O presidente da Câmara dos Deputados, Hugo Motta, manifestou apoio à decisão do ministro Flávio Dino de suspender o pagamento de "penduricalhos" a servidores públicos, classificando a medida como "feliz" e destacando que ela "traz luz" a um tema importante. A suspensão abrange benefícios que excedem o teto remuneratório constitucional de R$ 46,3 mil, aplicável aos Três Poderes, e, segundo Motta, impulsiona o debate em torno da Reforma Administrativa, tema de grande relevância para a gestão pública e cobrada pela sociedade.
Em meio à discussão, Motta aproveitou para defender o reajuste dos servidores da Câmara, argumentando que a Casa seguiu os mesmos parâmetros adotados pelo Judiciário e pelo Tribunal de Contas da União (TCU).
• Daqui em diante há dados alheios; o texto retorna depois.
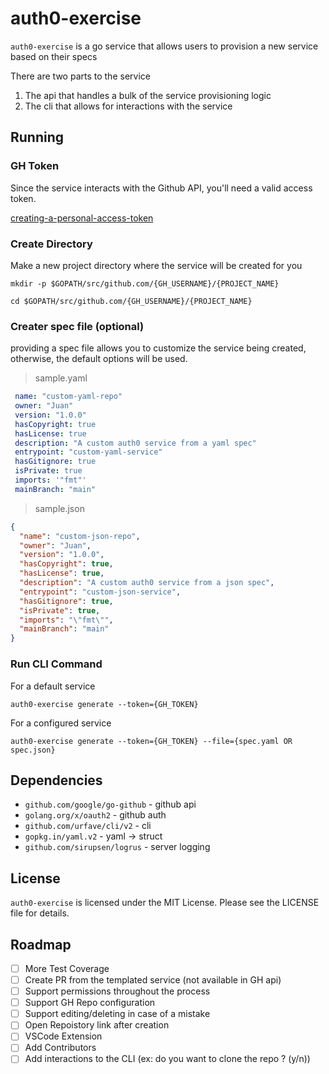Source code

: # auth0-exercise
`auth0-exercise` is a go service that allows users to provision a new service based on their specs

There are two parts to the service
1. The api that handles a bulk of the service provisioning logic
2. The cli that allows for interactions with the service

## Running

### GH Token
Since the service interacts with the Github API, you'll need a valid access token.

[creating-a-personal-access-token](https://docs.github.com/en/github/authenticating-to-github/creating-a-personal-access-token)

### Create Directory

Make a new project directory where the service will be created for you
```
mkdir -p $GOPATH/src/github.com/{GH_USERNAME}/{PROJECT_NAME}
```

```
cd $GOPATH/src/github.com/{GH_USERNAME}/{PROJECT_NAME}
```

### Creater spec file (optional)

providing a spec file allows you to customize the service being created, otherwise, the default options will be used.

> sample.yaml
```yaml
 name: "custom-yaml-repo"
 owner: "Juan"
 version: "1.0.0"
 hasCopyright: true
 hasLicense: true
 description: "A custom auth0 service from a yaml spec"
 entrypoint: "custom-yaml-service"
 hasGitignore: true
 isPrivate: true
 imports: '"fmt"'
 mainBranch: "main"
```

> sample.json
```json
{
  "name": "custom-json-repo",
  "owner": "Juan",
  "version": "1.0.0",
  "hasCopyright": true,
  "hasLicense": true,
  "description": "A custom auth0 service from a json spec",
  "entrypoint": "custom-json-service",
  "hasGitignore": true,
  "isPrivate": true,
  "imports": "\"fmt\"",
  "mainBranch": "main"
}
```

### Run CLI Command

For a default service
```
auth0-exercise generate --token={GH_TOKEN}
```

For a configured service
```
auth0-exercise generate --token={GH_TOKEN} --file={spec.yaml OR spec.json}
```

## Dependencies

- `github.com/google/go-github` - github api
- `golang.org/x/oauth2` - github auth
- `github.com/urfave/cli/v2` - cli
- `gopkg.in/yaml.v2` - yaml -> struct
- `github.com/sirupsen/logrus` - server logging

## License
`auth0-exercise` is licensed under the MIT License. Please see the LICENSE file for details.

## Roadmap
- [ ] More Test Coverage
- [ ] Create PR from the templated service (not available in GH api)
- [ ] Support permissions throughout the process
- [ ] Support GH Repo configuration
- [ ] Support editing/deleting in case of a mistake
- [ ] Open Repoistory link after creation
- [ ] VSCode Extension
- [ ] Add Contributors
- [ ] Add interactions to the CLI (ex: do you want to clone the repo ? (y/n))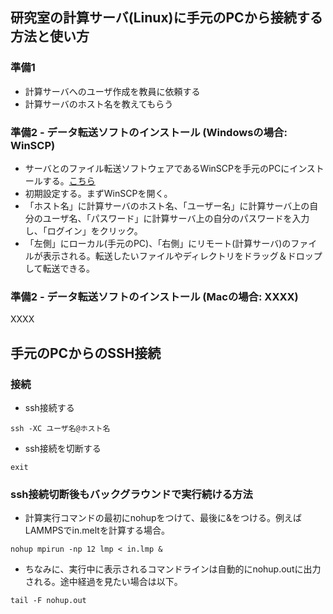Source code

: ## 研究室の計算サーバ(Linux)に手元のPCから接続する方法と使い方

### 準備1
- 計算サーバへのユーザ作成を教員に依頼する
- 計算サーバのホスト名を教えてもらう

### 準備2 - データ転送ソフトのインストール (Windowsの場合: WinSCP)
- サーバとのファイル転送ソフトウェアであるWinSCPを手元のPCにインストールする。[こちら](https://forest.watch.impress.co.jp/library/software/winscp/)
- 初期設定する。まずWinSCPを開く。
- 「ホスト名」に計算サーバのホスト名、「ユーザー名」に計算サーバ上の自分のユーザ名、「パスワード」に計算サーバ上の自分のパスワードを入力し、「ログイン」をクリック。
- 「左側」にローカル(手元のPC)、「右側」にリモート(計算サーバ)のファイルが表示される。転送したいファイルやディレクトリをドラッグ＆ドロップして転送できる。

### 準備2 - データ転送ソフトのインストール (Macの場合: XXXX)
XXXX

## 手元のPCからのSSH接続
### 接続
- ssh接続する
```
ssh -XC ユーザ名@ホスト名
```

- ssh接続を切断する
```
exit
```

### ssh接続切断後もバックグラウンドで実行続ける方法
- 計算実行コマンドの最初にnohupをつけて、最後に&をつける。例えばLAMMPSでin.meltを計算する場合。
```
nohup mpirun -np 12 lmp < in.lmp &
```
- ちなみに、実行中に表示されるコマンドラインは自動的にnohup.outに出力される。途中経過を見たい場合は以下。
```
tail -F nohup.out
```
Ele enfatizou que o reajuste foi implementado com critério e sem gerar aumento nas despesas orçamentárias, buscando desassociar a medida da Câmara da polêmica dos "penduricalhos" suspensos por Dino. A mudança nos pagamentos pode, inclusive, abrir espaço para valores acima do teto, com gratificações de até 100% na Câmara e no Senado.